Opinion
CIVIL ACTION NO. 08-2337.
January 30, 2009
ORDER
AND NOW, this 29th day of January, 2009, upon consideration of the pleadings and the record herein, and after review of the unopposed Report and Recommendation of M. Faith Angell, United States Magistrate Judge, it is hereby ORDERED that:
1) The Report and Recommendation is APPROVED and ADOPTED;
2) The petitioner's Motion for Relief from Judgement under Fed.R.Civ.P. Rule 60(b) (Document #1) is hereby DISMISSED;
3) The Clerk of the Court shall mark this case CLOSED for all purposes.

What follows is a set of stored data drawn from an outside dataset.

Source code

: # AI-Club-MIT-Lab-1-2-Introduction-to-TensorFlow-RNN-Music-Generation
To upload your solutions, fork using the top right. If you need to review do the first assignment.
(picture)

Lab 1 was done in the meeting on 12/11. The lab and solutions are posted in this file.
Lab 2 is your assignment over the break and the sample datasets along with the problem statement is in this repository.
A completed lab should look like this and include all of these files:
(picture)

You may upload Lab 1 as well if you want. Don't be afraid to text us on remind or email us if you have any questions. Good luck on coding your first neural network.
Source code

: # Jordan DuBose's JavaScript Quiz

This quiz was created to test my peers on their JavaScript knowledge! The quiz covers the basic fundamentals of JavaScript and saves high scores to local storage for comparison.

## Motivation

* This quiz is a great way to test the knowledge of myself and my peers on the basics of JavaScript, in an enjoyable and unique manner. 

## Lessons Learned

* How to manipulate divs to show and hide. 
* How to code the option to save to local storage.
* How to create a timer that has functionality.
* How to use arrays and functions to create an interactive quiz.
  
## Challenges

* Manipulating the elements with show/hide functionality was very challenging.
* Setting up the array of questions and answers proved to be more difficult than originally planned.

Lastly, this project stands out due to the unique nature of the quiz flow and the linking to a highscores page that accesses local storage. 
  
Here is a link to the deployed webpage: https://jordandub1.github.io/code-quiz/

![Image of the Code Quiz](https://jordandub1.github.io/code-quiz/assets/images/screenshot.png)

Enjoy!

Mr. Cureton is not entitled to relief under Federal Rule of Civil Procedure 60(b). First, his contention that I "mistakenly" or "inadvertently" adopted and approved the prior Report and Recommendation is baseless. An evidentiary hearing is not required for a petition for habeas corpus. I agreed with the Report's conclusion that Mr. Cureton was not entitled to habeas relief based on the pleadings and the record. Cureton v. Rozum, 2007 WL 1650678, at *1 n. 1 (E.D. Pa. June 5, 2007) (order adopting Report and Recommendation). Mr. Cureton has presented no new evidence for me to conclude otherwise.

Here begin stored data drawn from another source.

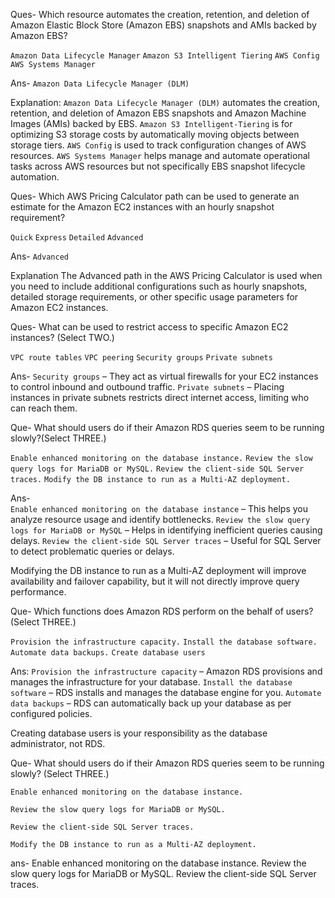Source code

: Ques- Which resource automates the creation, retention, and deletion of Amazon Elastic Block Store (Amazon EBS) snapshots and AMIs backed by Amazon EBS?

`Amazon Data Lifecycle Manager` `Amazon S3 Intelligent Tiering` `AWS Config` `AWS Systems Manager`

Ans- `Amazon Data Lifecycle Manager (DLM)`

Explanation:
`Amazon Data Lifecycle Manager (DLM)` automates the creation, retention, and deletion of Amazon EBS snapshots and Amazon Machine Images (AMIs) backed by EBS.
`Amazon S3 Intelligent-Tiering` is for optimizing S3 storage costs by automatically moving objects between storage tiers.
`AWS Config` is used to track configuration changes of AWS resources.
`AWS Systems Manager` helps manage and automate operational tasks across AWS resources but not specifically EBS snapshot lifecycle automation.

Ques- Which AWS Pricing Calculator path can be used to generate an estimate for the Amazon EC2
instances with an hourly snapshot requirement?

`Quick`   `Express`  `Detailed`   `Advanced`

Ans-   `Advanced`

Explanation
The Advanced path in the AWS Pricing Calculator is used when you need to include additional configurations such as hourly snapshots, detailed storage requirements, or other specific usage parameters for Amazon EC2 instances.

Ques- What can be used to restrict access to specific Amazon EC2 instances? (Select TWO.)

`VPC route tables`  `VPC peering`  `Security groups`  `Private subnets`

Ans- 
`Security groups` – They act as virtual firewalls for your EC2 instances to control inbound and outbound traffic.
`Private subnets` – Placing instances in private subnets restricts direct internet access, limiting who can reach them.


Que- What should users do if their Amazon RDS queries seem to be running slowly?(Select THREE.)

`Enable enhanced monitoring on the database instance.`
`Review the slow query logs for MariaDB or MySQL.`
`Review the client-side SQL Server traces.`
`Modify the DB instance to run as a Multi-AZ deployment.`

Ans-  
`Enable enhanced monitoring on the database instance` – This helps you analyze resource usage and identify bottlenecks.
`Review the slow query logs for MariaDB or MySQL` – Helps in identifying inefficient queries causing delays.
`Review the client-side SQL Server traces` – Useful for SQL Server to detect problematic queries or delays.

Modifying the DB instance to run as a Multi-AZ deployment will improve availability and failover capability, but it will not directly improve query performance.


Que- Which functions does Amazon RDS perform on the behalf of users? (Select THREE.)

`Provision the infrastructure capacity.`
`Install the database software.`
`Automate data backups.`
`Create database users`

Ans:
`Provision the infrastructure capacity` – Amazon RDS provisions and manages the infrastructure for your database.
`Install the database software` – RDS installs and manages the database engine for you.
`Automate data backups` – RDS can automatically back up your database as per configured policies.

Creating database users is your responsibility as the database administrator, not RDS.


Que- What should users do if their Amazon RDS queries seem to be running slowly? (Select THREE.)

`Enable enhanced
monitoring on
the database
instance.`

`Review the slow
query logs for
MariaDB or
MySQL.`

`Review the
client-side SQL
Server traces.`

`Modify the DB
instance to run as
a Multi-AZ
deployment.`

ans-
Enable enhanced monitoring on the database instance.
Review the slow query logs for MariaDB or MySQL.
Review the client-side SQL Server traces.

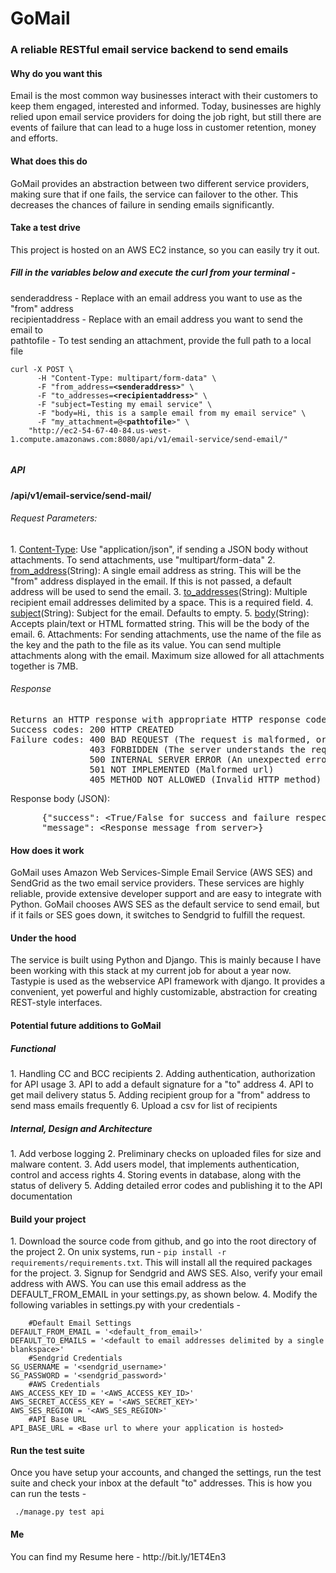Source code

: GoMail
=============

<h3>A reliable RESTful email service backend to send emails</h3>

<h4>Why do you want this</h4>
Email is the most common way businesses interact with their customers to keep them engaged, interested and informed. Today, businesses are highly relied upon email service providers for doing the job right, but still there are events of failure that can lead to a huge loss in customer retention, money and efforts.

<h4>What does this do</h4>
GoMail provides an abstraction between two different service providers, making sure that if one fails, the service can failover to the other. This decreases the chances of failure in sending emails significantly. 

<h4>Take a test drive</h4>
This project is hosted on an AWS EC2 instance, so you can easily try it out.<br>
<h5>Fill in the variables below and execute the curl from your terminal -</h5>
senderaddress - Replace with an email address you want to use as the "from" address <br>
recipientaddress - Replace with an email address you want to send the email to <br>
pathtofile - To test sending an attachment, provide the full path to a local file

<pre><code>curl -X POST \
      -H "Content-Type: multipart/form-data" \
      -F "from_address=<b>&lt;senderaddress&gt;</b>" \
      -F "to_addresses=<b>&lt;recipientaddress&gt;</b>" \
      -F "subject=Testing my email service" \
      -F "body=Hi, this is a sample email from my email service" \
      -F "my_attachment=@&lt;<b>pathtofile</b>&gt;" \
    "http://ec2-54-67-40-84.us-west-1.compute.amazonaws.com:8080/api/v1/email-service/send-email/"
      </code></pre>

<h5>API</h5>
<b>&#47;api&#47;v1&#47;email&#45;service&#47;send&#45;mail&#47;</b>
<h6>Request Parameters:</h6>
1. <u>Content&#45;Type</u>: Use "application/json", if sending a JSON body without attachments. To send attachments, use "multipart/form-data"
2. <u>from&#95;address</u>(String): A single email address as string. This will be the "from" address displayed in the email. If this is not passed, a default address will be used to send the email. 
3. <u>to&#95;addresses</u>(String): Multiple recipient email addresses delimited by a space. This is a required field.
4. <u>subject</u>(String): Subject for the email. Defaults to empty.
5. <u>body</u>(String): Accepts plain/text or HTML formatted string. This will be the body of the email.
6. Attachments: For sending attachments, use the name of the file as the key and the path to the file as its value. You can send multiple attachments along with the email. Maximum size allowed for all attachments together is 7MB.

<h6>Response</h6>
<pre>Returns an HTTP response with appropriate HTTP response codes - 
Success codes: 200 HTTP CREATED
Failure codes: 400 BAD REQUEST (The request is malformed, or the server could not decode the body of the request)
               403 FORBIDDEN (The server understands the request, but cannot do any further processing)
               500 INTERNAL SERVER ERROR (An unexpected error occured internally)
               501 NOT IMPLEMENTED (Malformed url)
               405 METHOD NOT ALLOWED (Invalid HTTP method)</pre>
<h7>Response body (JSON):</h7>
<pre>      {"success": &lt;True/False for success and failure respectively&gt;
      "message": &lt;Response message from server&gt;}</pre>

<h4>How does it work</h4>
GoMail uses Amazon Web Services-Simple Email Service (AWS SES) and SendGrid as the two email service providers. These services are highly reliable, provide extensive developer support and are easy to integrate with Python. GoMail chooses AWS SES as the default service to send email, but if it fails or SES goes down, it switches to Sendgrid to fulfill the request.

<h4>Under the hood</h4>
The service is built using Python and Django. This is mainly because I have been working with this stack at my current job for about a year now. Tastypie is used as the webservice API framework with django. It provides a convenient, yet powerful and highly customizable, abstraction for creating REST-style interfaces. 

<h4>Potential future additions to GoMail</h4>
<h5>Functional</h5>
1. Handling CC and BCC recipients
2. Adding authentication, authorization for API usage
3. API to add a default signature for a "to" address
4. API to get mail delivery status
5. Adding recipient group for a "from" address to send mass emails frequently
6. Upload a csv for list of recipients

<h5>Internal, Design and Architecture</h5>
1. Add verbose logging
2. Preliminary checks on uploaded files for size and malware content.
3. Add users model, that implements authentication, control and access rights
4. Storing events in database, along with the status of delivery
5. Adding detailed error codes and publishing it to the API documentation

<h4>Build your project</h4>
1. Download the source code from github, and go into the root directory of the project
2. On unix systems, run - <code>pip install -r requirements/requirements.txt</code>. This will install all the required packages for the project.
3. Signup for Sendgrid and AWS SES. Also, verify your email address with AWS. You can use this email address as the DEFAULT&#95;FROM&#95;EMAIL in your settings.py, as shown below.
4. Modify the following variables in settings.py with your credentials -
<pre><code>&#32;&#32;&#32;&#32;&#35;Default Email Settings
DEFAULT&#95;FROM&#95;EMAIL = &#39;&lt;default&#95;from&#95;email&gt;&#39;
DEFAULT&#95;TO&#95;EMAILS = &#39;&lt;default to email addresses delimited by a single blankspace&gt;&#39;
&#32;&#32;&#32;&#32;&#35;Sendgrid Credentials
SG&#95;USERNAME = &#39;&lt;sendgrid&#95;username&gt;&#39;
SG&#95;PASSWORD = &#39;&lt;sendgrid&#95;password&gt;&#39;
&#32;&#32;&#32;&#32;&#35;AWS Credentials
AWS&#95;ACCESS&#95;KEY&#95;ID = &#39;&lt;AWS&#95;ACCESS&#95;KEY&#95;ID&gt;&#39;
AWS&#95;SECRET&#95;ACCESS&#95;KEY = &#39;&lt;AWS&#95;SECRET&#95;KEY&gt;&#39;
AWS&#95;SES&#95;REGION = &#39;&lt;AWS&#95;SES&#95;REGION&gt;&#39;
&#32;&#32;&#32;&#32;&#35;API Base URL
API&#95;BASE&#95;URL = &lt;Base url to where your application is hosted&gt;</code></pre>

<h4>Run the test suite</h4>
Once you have setup your accounts, and changed the settings, run the test suite and check your inbox at the default "to" addresses. This is how you can run the tests -<pre>
<code> ./manage.py test api </code></pre>
<h4>Me</h4>
You can find my Resume here - <a>http://bit.ly/1ET4En3</a>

Second, the prior Report and Recommendation carefully discussed why three of Mr. Cureton's claims were dismissed for failure to exhaust. See Cureton v. Rozum, No. 06-3030, at 6-9 (E.D. Pa. Mar. 29, 2007) (Report and Recommendation). Mr. Cureton has not argued why these prior conclusions were incorrect. He merely asserts that they were incorrect. After consideration of the motion and the prior record, I will dismiss this argument.
Third, to the extent Mr. Cureton argues that his claim of insufficiency of the evidence as to the presence of gunpowder residue was improperly dismissed, I perceive no reason to grant relief. The prior Report and Recommendation directly noted the fact that the PCRA court did not address this particular aspect of Mr. Cureton's insufficiency claim. See id. at 11-12. The Report proceeded to analyze the merits of the claim. It concluded that the "Superior Court's decision was not based on an unreasonable determination of the facts in light of the evidence" and that the decision was "neither contrary to nor an unreasonable application of clearly established federal law." See Cureton, 2007 WL 1650678, at *1 n. 1 (E.D. Pa. June 5, 2007) (noting agreement with the Report and Recommendation's conclusion as to the sufficiency of the evidence). Mr. Cureton has presented no reason to alter that conclusion.